Monitor Factor VIII using the same schedule for ALT monitoring. It may take several weeks after ROCTAVIAN infusion before ROCTAVIAN-derived Factor VIII activity rises to a level sufficient for prevention of spontaneous bleeding episodes. Exogenous Factor VIII or other hemostatic products may also be required in case of surgery, invasive procedures, trauma, or bleeds. Consider more frequent monitoring in patients with Factor VIII activity levels ≤5 IU/dL and evidence of bleeding, taking into account the stability of Factor VIII levels since the previous measurement.

Factor VIII activity produced by ROCTAVIAN in human plasma is higher if measured with one-stage clotting assays compared to chromogenic substrate assays. When switching from hemostatic products prior to ROCTAVIAN treatment, physicians should refer to the relevant prescribing information to avoid the potential for Factor VIII activity assay interference during the transition period.

Malignancy: The integration of liver-targeting AAV vector DNA into the genome may carry the theoretical risk of hepatocellular carcinoma development. ROCTAVIAN can also insert into the DNA of other human body cells. Monitor patients with risk factors for hepatocellular carcinoma (eg, hepatitis B or C, nonalcoholic fatty liver disease, chronic alcohol consumption, nonalcoholic steatohepatitis, advanced age) with regular liver ultrasound (eg, annually) and alpha-fetoprotein testing for 5 years following ROCTAVIAN administration. In the event that any malignancy occurs after treatment with ROCTAVIAN, contact BioMarin Pharmaceutical Inc. at 1-866-906-6100.

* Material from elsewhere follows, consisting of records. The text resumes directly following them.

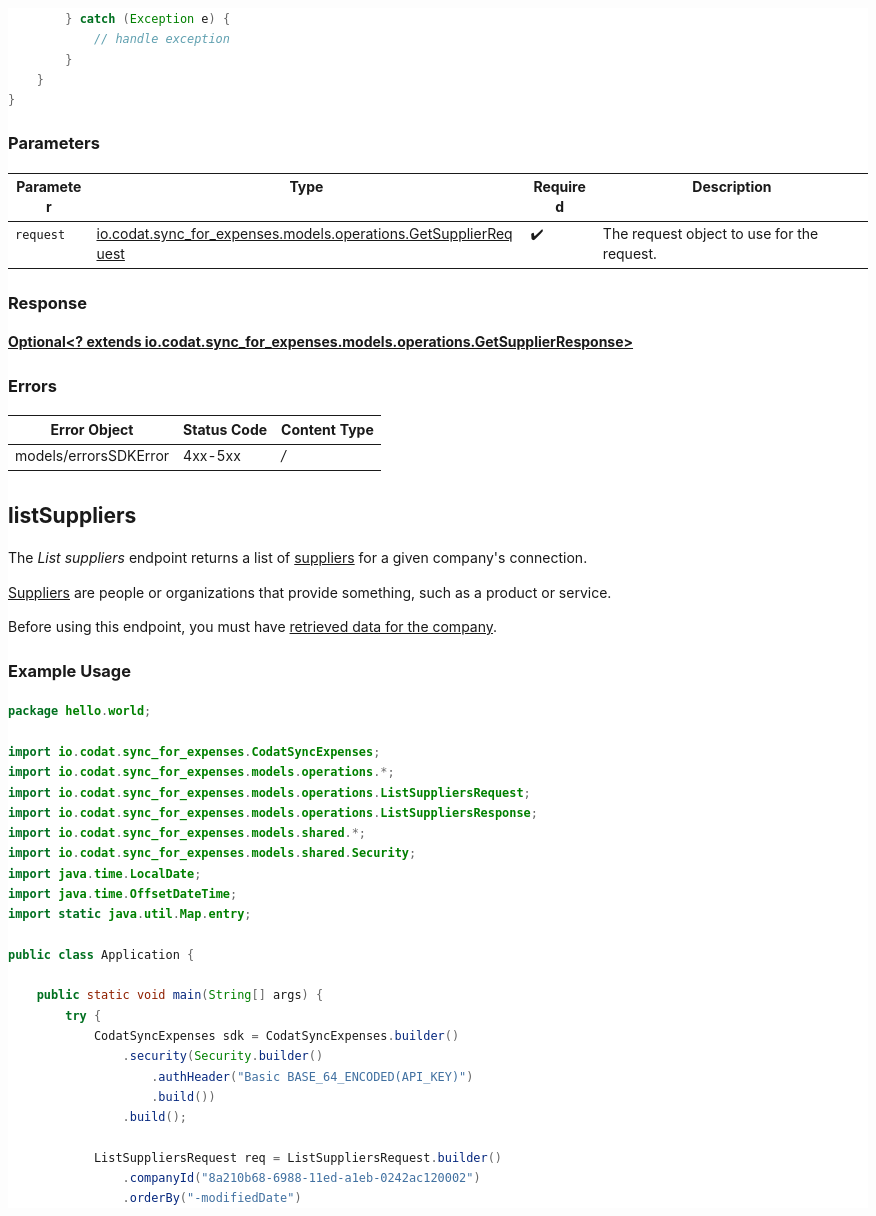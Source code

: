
 ```java
        } catch (Exception e) {
            // handle exception
        }
    }
}
```

### Parameters

| Parameter                                                                                                        | Type                                                                                                             | Required                                                                                                         | Description                                                                                                      |
| ---------------------------------------------------------------------------------------------------------------- | ---------------------------------------------------------------------------------------------------------------- | ---------------------------------------------------------------------------------------------------------------- | ---------------------------------------------------------------------------------------------------------------- |
| `request`                                                                                                        | [io.codat.sync_for_expenses.models.operations.GetSupplierRequest](../../models/operations/GetSupplierRequest.md) | :heavy_check_mark:                                                                                               | The request object to use for the request.                                                                       |


### Response

**[Optional<? extends io.codat.sync_for_expenses.models.operations.GetSupplierResponse>](../../models/operations/GetSupplierResponse.md)**
### Errors

| Error Object          | Status Code           | Content Type          |
| --------------------- | --------------------- | --------------------- |
| models/errorsSDKError | 4xx-5xx               | */*                   |

## listSuppliers

The *List suppliers* endpoint returns a list of [suppliers](https://docs.codat.io/sync-for-expenses-api#/schemas/Supplier) for a given company's connection.

[Suppliers](https://docs.codat.io/sync-for-expenses-api#/schemas/Supplier) are people or organizations that provide something, such as a product or service.

Before using this endpoint, you must have [retrieved data for the company](https://docs.codat.io/sync-for-expenses-api#/operations/refresh-company-data).
    

### Example Usage

```java
package hello.world;

import io.codat.sync_for_expenses.CodatSyncExpenses;
import io.codat.sync_for_expenses.models.operations.*;
import io.codat.sync_for_expenses.models.operations.ListSuppliersRequest;
import io.codat.sync_for_expenses.models.operations.ListSuppliersResponse;
import io.codat.sync_for_expenses.models.shared.*;
import io.codat.sync_for_expenses.models.shared.Security;
import java.time.LocalDate;
import java.time.OffsetDateTime;
import static java.util.Map.entry;

public class Application {

    public static void main(String[] args) {
        try {
            CodatSyncExpenses sdk = CodatSyncExpenses.builder()
                .security(Security.builder()
                    .authHeader("Basic BASE_64_ENCODED(API_KEY)")
                    .build())
                .build();

            ListSuppliersRequest req = ListSuppliersRequest.builder()
                .companyId("8a210b68-6988-11ed-a1eb-0242ac120002")
                .orderBy("-modifiedDate")
```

Most Common Adverse Reactions: Most common adverse reactions (incidence ≥5%) were nausea, fatigue, headache, infusion-related reactions, vomiting, and abdominal pain. Most common laboratory abnormalities (incidence ≥10%) were ALT, AST, LDH, CPK, Factor VIII activity levels, GGT, and bilirubin >ULN. Patients also experienced adverse reactions from corticosteroid use.

Isotretinoin, Efavirenz, and HIV-Positive Patients. Isotretinoin is not recommended in patients who are benefiting from ROCTAVIAN. Efavirenz is not recommended in patients treated with ROCTAVIAN. Clinical studies of ROCTAVIAN did not include sufficient numbers of patients with HIV to determine whether the efficacy and safety differs compared to patients without HIV infection.

Females and Males of Reproductive Potential. ROCTAVIAN is not intended for administration in women. There are no data on the use of ROCTAVIAN in pregnant women or regarding lactation. For 6 months after administration of ROCTAVIAN, men of reproductive potential and their female partners must prevent or postpone pregnancy using an effective form of contraception, and men must not donate semen.

You may report side effects to the FDA at 1-800-FDA-1088 or www.fda.gov/medwatch. You may also report side effects to BioMarin Pharmaceutical Inc. at 1-866-906-6100.

Please see additional safety information in the Prescribing Information.

Indication
ROCTAVIAN® (valoctocogene roxaparvovec-rvox) is indicated for the treatment of adults with severe hemophilia A (congenital Factor VIII deficiency with Factor VIII activity <1 IU/dL) without antibodies to adeno-associated virus serotype 5 detected by an FDA-approved test.